Preuves de l'évolution

L'idée d'évolution est aujourd'hui largement acceptée et soutenue par une multitude de preuves scientifiques issues de différentes disciplines.

  1. Fossiles et paléontologie : L'étude des fossiles (restes ou traces d'organismes anciens conservés dans les roches sédimentaires) est une preuve irréfutable de l'évolution.

    • Ils montrent l'existence d'espèces aujourd'hui disparues.
    • Ils révèlent des formes de transition (ou intermédiaires) qui présentent des caractéristiques de groupes différents, comme Archaeopteryx qui possède des plumes (caractère d'oiseau) et des dents/griffes sur les ailes (caractères de reptile).
    • La datation des couches géologiques permet de reconstituer l'ordre d'apparition et de disparition des espèces, montrant un changement progressif au cours du temps.
  2. Anatomie comparée : L'étude comparative de l'anatomie de différentes espèces révèle des similitudes troublantes.
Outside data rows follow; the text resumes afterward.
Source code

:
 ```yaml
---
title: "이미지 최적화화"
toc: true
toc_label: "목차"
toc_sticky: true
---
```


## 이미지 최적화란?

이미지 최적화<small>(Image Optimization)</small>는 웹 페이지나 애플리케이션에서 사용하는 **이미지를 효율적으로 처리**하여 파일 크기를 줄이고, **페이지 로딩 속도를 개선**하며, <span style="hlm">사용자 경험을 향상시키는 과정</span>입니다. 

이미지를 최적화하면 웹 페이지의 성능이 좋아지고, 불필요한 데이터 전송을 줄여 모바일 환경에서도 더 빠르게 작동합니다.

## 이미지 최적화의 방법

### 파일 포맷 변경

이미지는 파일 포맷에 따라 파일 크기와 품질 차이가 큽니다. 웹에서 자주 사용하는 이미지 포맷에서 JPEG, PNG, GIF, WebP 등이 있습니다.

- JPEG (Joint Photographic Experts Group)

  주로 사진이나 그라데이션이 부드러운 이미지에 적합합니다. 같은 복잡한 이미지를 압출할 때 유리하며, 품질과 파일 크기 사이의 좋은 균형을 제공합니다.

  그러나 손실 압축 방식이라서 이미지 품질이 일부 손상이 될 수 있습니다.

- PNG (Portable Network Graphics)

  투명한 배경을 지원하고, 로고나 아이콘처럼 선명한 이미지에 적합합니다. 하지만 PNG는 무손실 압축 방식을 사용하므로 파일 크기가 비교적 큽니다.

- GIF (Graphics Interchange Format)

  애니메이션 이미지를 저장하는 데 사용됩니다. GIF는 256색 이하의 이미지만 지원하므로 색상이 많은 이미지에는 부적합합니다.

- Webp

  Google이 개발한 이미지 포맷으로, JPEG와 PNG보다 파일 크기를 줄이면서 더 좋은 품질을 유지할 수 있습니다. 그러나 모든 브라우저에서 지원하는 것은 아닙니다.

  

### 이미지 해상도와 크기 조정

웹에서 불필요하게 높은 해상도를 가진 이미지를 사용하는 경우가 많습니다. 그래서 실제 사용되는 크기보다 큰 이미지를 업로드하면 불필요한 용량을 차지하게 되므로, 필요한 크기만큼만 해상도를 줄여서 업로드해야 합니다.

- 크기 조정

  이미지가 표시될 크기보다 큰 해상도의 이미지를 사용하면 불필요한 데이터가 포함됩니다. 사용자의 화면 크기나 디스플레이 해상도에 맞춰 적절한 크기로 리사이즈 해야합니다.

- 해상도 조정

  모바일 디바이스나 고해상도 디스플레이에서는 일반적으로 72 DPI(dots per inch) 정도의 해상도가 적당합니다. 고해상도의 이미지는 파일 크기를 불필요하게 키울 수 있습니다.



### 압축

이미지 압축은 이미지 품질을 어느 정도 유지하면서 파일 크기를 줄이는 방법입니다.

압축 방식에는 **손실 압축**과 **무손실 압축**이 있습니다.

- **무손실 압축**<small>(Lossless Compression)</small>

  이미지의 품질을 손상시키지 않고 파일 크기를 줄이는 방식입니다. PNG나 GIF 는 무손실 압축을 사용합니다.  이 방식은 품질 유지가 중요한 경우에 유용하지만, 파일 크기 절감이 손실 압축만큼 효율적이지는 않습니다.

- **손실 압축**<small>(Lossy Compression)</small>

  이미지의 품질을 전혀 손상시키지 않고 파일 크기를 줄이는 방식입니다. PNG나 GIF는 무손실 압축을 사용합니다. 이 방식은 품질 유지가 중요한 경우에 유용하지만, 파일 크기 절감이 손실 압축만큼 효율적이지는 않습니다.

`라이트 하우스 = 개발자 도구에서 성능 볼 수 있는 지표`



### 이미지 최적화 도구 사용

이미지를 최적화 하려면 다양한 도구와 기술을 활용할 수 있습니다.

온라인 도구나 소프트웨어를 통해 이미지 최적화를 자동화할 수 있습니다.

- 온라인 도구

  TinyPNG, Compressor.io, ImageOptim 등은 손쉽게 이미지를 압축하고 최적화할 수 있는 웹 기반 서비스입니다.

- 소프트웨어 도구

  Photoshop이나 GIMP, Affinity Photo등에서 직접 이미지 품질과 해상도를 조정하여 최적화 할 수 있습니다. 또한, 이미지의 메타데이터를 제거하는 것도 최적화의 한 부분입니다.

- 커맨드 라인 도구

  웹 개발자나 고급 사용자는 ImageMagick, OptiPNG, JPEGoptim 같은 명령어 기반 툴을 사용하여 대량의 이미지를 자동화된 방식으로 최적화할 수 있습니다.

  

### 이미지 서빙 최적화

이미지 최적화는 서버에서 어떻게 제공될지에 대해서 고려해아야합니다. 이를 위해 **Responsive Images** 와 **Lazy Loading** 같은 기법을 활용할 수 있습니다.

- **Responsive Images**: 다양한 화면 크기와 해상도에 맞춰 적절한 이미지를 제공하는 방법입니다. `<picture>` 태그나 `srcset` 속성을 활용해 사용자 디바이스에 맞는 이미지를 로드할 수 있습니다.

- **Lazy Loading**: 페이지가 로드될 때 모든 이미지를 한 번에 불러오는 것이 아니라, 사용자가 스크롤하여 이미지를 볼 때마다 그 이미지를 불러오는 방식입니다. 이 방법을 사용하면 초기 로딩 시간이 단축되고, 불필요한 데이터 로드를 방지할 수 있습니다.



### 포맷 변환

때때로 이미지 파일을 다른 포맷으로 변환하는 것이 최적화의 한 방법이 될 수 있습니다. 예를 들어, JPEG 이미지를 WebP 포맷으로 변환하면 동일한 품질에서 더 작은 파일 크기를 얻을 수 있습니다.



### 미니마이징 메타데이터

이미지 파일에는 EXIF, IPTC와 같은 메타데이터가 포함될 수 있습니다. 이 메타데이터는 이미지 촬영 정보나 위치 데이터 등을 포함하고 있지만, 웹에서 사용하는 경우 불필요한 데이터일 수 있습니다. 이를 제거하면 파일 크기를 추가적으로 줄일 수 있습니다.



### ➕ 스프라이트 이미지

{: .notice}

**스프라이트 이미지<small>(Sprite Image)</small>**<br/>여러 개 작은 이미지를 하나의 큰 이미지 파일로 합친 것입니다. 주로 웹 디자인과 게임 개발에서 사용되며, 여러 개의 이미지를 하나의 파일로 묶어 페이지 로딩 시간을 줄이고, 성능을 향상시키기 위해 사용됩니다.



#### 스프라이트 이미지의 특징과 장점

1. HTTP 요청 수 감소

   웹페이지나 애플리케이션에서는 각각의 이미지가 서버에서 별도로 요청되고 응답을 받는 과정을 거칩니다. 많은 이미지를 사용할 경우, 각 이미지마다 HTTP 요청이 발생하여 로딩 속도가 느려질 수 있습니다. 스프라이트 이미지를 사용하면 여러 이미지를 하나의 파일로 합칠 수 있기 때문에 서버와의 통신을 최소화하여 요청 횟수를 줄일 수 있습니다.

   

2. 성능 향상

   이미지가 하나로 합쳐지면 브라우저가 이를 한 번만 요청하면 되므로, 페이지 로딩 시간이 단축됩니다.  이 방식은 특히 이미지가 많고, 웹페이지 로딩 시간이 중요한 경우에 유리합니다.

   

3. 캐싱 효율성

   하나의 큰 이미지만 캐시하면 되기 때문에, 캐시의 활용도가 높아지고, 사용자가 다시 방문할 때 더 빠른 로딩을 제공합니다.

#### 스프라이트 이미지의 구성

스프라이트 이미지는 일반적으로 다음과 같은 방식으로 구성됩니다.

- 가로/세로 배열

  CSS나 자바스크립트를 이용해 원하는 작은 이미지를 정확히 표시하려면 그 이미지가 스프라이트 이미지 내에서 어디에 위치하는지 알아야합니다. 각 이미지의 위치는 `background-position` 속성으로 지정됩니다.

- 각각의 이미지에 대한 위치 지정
    • Homologies : Ce sont des structures ayant la même origine embryologique mais pouvant avoir des fonctions différentes. L'exemple classique est le membre chiridien des vertébrés (bras humain, aile de chauve-souris, nageoire de baleine, patte de chat) : ils ont le même plan d'organisation osseux, ce qui suggère un ancêtre commun.
    • Organes vestigiaux : Ce sont des organes réduits et non fonctionnels chez une espèce, mais qui sont bien développés et fonctionnels chez d'autres espèces apparentées. L'appendice humain ou les os du bassin chez les baleines sont des exemples. Ils sont les reliques d'organes utiles chez des ancêtres.
  3. Biologie moléculaire et génétique : C'est l'une des preuves les plus puissantes et les plus récentes.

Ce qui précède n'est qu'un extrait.